*** Opening Data ***

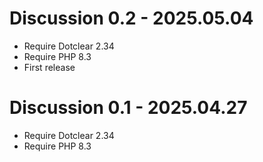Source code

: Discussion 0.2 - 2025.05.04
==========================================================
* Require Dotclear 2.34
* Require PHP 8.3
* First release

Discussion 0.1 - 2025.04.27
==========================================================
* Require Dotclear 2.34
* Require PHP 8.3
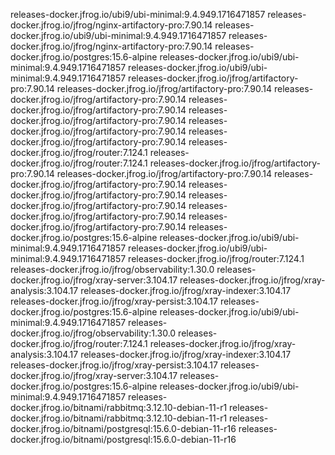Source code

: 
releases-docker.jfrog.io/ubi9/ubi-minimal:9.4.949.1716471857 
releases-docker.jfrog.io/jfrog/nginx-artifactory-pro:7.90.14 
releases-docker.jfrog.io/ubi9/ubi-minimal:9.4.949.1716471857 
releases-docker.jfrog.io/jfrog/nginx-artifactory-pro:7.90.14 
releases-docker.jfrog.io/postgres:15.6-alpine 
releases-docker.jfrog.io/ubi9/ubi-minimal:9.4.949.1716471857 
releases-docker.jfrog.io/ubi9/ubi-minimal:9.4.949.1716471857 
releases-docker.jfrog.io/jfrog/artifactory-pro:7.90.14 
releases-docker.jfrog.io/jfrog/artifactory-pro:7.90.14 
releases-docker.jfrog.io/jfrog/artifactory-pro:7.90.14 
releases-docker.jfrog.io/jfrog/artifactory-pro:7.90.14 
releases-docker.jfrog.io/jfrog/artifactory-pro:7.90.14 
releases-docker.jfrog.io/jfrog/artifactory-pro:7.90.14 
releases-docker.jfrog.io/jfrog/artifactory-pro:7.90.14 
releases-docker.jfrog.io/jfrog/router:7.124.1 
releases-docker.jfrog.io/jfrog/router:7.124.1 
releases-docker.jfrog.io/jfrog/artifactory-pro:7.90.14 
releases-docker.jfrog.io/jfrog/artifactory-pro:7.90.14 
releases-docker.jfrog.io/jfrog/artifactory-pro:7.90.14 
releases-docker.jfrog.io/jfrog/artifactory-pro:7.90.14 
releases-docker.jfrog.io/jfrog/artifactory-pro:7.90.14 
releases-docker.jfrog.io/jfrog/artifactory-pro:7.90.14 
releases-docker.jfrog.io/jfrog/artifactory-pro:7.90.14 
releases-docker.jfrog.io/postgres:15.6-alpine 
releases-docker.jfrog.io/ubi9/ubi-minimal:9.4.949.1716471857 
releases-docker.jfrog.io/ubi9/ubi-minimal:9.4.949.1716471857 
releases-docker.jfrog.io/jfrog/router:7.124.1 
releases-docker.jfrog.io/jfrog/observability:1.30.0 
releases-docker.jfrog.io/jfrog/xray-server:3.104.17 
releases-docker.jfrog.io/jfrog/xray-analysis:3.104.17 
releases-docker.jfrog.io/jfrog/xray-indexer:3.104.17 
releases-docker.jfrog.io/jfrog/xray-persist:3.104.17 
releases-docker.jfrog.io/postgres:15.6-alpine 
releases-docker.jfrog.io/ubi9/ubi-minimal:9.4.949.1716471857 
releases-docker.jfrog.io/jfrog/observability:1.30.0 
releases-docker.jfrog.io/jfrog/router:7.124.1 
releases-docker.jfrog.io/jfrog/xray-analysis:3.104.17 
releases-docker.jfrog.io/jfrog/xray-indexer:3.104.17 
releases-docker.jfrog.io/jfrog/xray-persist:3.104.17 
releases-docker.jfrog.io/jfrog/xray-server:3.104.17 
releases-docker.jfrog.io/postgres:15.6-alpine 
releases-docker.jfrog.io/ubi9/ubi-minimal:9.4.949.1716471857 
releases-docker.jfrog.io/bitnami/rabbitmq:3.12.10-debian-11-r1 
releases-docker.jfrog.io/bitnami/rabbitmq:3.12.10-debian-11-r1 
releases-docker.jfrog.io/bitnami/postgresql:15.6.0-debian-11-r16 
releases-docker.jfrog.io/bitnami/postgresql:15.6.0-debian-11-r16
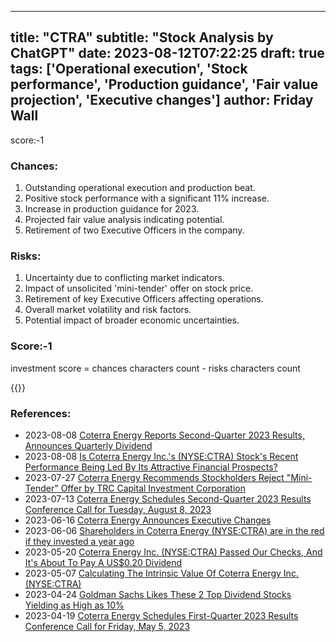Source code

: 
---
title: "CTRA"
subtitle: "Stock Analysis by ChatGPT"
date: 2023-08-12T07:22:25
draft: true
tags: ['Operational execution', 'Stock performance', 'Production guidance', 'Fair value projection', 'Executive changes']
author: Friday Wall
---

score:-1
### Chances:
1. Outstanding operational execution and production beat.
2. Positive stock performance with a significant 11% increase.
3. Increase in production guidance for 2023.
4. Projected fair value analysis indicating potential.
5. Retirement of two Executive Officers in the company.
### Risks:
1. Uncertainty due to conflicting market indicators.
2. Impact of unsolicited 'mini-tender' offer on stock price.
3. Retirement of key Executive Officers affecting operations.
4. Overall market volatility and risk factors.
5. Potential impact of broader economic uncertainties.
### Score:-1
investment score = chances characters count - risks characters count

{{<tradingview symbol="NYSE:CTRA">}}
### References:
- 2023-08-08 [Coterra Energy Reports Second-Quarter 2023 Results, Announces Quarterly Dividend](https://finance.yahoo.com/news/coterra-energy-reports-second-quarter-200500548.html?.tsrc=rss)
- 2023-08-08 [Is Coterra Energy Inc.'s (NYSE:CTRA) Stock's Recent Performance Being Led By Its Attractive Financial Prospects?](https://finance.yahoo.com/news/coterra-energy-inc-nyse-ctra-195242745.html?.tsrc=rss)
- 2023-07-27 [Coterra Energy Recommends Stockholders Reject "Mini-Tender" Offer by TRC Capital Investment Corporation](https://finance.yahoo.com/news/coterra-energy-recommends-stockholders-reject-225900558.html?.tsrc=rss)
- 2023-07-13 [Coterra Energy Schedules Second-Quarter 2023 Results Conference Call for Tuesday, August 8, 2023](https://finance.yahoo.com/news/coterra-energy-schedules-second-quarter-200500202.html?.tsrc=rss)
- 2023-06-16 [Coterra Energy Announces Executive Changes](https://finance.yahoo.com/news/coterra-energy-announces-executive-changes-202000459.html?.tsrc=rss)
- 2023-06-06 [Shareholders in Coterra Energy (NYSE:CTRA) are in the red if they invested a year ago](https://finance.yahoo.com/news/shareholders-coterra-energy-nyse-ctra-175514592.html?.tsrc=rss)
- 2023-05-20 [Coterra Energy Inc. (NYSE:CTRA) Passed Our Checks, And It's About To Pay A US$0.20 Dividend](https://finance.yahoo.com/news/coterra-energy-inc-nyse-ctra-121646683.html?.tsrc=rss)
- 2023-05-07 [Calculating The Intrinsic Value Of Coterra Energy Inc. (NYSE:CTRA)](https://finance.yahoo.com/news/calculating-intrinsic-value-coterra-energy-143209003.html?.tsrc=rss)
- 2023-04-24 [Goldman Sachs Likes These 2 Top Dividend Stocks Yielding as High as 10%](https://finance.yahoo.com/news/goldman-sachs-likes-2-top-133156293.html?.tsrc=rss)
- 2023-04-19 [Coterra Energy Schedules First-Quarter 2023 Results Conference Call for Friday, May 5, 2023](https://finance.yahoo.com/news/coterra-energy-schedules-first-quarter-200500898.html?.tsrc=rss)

*** Closing Data ***

Using the listing above, show each line with the word "execution" in it.

tags: ['Operational execution', 'Stock performance', 'Production guidance', 'Fair value projection', 'Executive changes']
1. Outstanding operational execution and production beat.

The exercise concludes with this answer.